A la fin du roman, le désert est agressé par la construction d’un chemin de fer qui devient une métaphore de la colonisation.
La colonisation, pour moi, est l’imposition du futur sans comprendre le passé. La ligne de chemin de fer en est le symbole : une ligne droite qui traverse le désert, ignorant les variations du paysage, imposant un ordre unique. Ce fut le début de la période coloniale.
Vos romans sont publiés en Grande-Bretagne mais vous n’y vivez pas. Comment y êtes-vous considéré : comme un écrivain africain, soudanais, un écrivain tout court… ?
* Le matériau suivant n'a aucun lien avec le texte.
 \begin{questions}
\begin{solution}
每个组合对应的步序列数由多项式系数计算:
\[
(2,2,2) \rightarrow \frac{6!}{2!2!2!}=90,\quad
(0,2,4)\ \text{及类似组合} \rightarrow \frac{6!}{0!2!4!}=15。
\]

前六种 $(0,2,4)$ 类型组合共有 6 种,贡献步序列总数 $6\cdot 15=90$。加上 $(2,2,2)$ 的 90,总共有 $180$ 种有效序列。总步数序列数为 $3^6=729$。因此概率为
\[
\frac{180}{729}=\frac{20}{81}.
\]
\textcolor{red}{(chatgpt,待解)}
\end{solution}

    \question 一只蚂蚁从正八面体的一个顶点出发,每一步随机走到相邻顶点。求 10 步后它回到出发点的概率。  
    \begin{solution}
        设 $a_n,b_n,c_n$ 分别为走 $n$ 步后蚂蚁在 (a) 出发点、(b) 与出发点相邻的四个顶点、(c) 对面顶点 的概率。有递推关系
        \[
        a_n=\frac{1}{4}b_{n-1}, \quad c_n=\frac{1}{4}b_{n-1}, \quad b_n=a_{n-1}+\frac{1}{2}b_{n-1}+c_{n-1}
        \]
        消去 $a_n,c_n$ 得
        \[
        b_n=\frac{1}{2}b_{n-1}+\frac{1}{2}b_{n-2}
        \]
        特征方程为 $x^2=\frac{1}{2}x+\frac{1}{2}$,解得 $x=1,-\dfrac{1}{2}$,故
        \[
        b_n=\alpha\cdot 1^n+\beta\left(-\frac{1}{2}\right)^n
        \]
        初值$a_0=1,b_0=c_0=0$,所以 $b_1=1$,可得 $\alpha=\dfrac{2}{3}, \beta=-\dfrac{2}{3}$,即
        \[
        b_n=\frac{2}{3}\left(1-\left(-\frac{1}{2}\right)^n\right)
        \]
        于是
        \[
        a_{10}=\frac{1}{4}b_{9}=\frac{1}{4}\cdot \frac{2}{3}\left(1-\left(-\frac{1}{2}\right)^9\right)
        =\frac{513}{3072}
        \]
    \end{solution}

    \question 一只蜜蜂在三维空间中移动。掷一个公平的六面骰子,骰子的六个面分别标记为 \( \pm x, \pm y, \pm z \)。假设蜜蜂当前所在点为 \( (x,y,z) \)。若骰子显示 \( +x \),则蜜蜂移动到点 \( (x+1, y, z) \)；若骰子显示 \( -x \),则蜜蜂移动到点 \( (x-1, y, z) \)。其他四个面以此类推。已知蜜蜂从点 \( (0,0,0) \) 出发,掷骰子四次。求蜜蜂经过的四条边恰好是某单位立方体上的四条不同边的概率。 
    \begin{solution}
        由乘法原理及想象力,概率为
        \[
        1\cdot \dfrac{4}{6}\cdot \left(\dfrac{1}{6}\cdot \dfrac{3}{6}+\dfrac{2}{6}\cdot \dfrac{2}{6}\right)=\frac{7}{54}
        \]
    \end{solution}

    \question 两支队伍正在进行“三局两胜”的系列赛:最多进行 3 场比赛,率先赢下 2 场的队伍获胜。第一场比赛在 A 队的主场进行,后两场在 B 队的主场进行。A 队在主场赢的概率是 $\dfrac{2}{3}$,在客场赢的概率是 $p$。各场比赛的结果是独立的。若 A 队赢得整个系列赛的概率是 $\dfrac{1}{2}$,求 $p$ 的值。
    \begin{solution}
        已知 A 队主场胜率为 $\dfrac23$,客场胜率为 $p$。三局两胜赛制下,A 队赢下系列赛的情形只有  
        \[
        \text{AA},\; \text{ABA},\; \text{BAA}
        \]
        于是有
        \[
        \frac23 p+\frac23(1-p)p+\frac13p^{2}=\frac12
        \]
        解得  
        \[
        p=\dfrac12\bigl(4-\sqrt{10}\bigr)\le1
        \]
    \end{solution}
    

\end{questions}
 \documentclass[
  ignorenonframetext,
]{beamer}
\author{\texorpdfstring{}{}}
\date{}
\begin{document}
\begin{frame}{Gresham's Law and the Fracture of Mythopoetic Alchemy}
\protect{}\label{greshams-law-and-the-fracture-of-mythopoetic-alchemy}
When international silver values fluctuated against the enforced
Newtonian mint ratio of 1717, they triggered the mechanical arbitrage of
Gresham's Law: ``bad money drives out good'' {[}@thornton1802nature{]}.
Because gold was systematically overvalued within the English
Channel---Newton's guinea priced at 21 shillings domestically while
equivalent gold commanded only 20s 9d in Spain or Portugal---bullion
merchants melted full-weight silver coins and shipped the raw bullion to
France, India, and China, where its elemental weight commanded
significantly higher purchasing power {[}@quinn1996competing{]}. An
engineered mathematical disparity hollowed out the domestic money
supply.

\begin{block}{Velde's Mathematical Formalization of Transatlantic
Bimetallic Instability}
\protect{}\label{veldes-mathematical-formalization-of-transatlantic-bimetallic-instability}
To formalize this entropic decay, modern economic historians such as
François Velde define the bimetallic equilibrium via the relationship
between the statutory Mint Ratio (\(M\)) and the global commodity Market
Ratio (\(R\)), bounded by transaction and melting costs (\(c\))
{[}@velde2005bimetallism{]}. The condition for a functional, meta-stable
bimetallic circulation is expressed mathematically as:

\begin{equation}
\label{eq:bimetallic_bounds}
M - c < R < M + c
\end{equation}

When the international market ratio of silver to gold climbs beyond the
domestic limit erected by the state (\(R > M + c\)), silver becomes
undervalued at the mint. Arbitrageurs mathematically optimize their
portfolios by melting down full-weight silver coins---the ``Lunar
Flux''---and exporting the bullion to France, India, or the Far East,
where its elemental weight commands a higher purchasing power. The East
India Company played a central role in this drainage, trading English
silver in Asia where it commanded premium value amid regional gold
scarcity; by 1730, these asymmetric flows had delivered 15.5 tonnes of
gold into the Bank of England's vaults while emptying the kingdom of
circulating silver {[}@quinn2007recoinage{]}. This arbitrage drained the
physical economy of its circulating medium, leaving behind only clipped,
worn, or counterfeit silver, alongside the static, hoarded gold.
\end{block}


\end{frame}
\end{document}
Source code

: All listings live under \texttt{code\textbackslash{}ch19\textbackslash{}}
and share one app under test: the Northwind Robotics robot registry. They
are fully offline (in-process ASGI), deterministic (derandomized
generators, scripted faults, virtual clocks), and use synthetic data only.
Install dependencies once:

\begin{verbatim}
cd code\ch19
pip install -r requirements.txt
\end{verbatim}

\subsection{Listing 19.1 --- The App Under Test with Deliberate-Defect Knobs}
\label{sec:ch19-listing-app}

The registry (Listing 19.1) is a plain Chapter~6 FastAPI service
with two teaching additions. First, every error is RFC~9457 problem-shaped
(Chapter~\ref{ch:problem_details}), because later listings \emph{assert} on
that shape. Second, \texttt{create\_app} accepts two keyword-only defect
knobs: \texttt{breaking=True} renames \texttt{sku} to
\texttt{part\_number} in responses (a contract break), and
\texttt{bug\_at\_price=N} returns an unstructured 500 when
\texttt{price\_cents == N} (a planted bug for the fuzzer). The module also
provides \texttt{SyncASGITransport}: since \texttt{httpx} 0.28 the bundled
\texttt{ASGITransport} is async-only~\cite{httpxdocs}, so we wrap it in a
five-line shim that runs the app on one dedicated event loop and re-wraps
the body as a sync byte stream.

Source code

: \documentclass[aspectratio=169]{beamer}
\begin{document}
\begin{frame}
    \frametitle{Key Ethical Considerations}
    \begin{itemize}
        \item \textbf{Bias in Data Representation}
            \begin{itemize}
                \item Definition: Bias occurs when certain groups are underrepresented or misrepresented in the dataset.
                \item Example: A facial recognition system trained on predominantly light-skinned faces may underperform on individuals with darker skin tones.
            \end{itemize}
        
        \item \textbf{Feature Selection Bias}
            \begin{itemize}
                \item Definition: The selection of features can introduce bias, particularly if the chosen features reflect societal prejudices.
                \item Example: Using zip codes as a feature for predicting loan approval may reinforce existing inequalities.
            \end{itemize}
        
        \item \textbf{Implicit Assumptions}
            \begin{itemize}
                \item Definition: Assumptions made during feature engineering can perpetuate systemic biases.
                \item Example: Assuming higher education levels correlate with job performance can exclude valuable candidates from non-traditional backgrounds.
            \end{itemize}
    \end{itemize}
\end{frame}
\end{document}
On ne devient « écrivain tout court » qu’après avoir vendu des centaines de milliers d’exemplaires ou avoir reçu le Booker Prize. Jusque là, on est un problème. Voilà où j’en suis. On ne sait pas si on doit m’appeler un écrivain arabe, africain, européen…Vivre hors de la Grande-Bretagne m’a cependant donné une certaine indépendance. Je suis parti pour rompre avec cette relation patriarcale et post-coloniale. J’apprécie mon séjour en France, on sent qu’ici les choses bougent dans la littérature africaine. Il y un sens de rébellion, d’identité en tant qu’écrivains africains.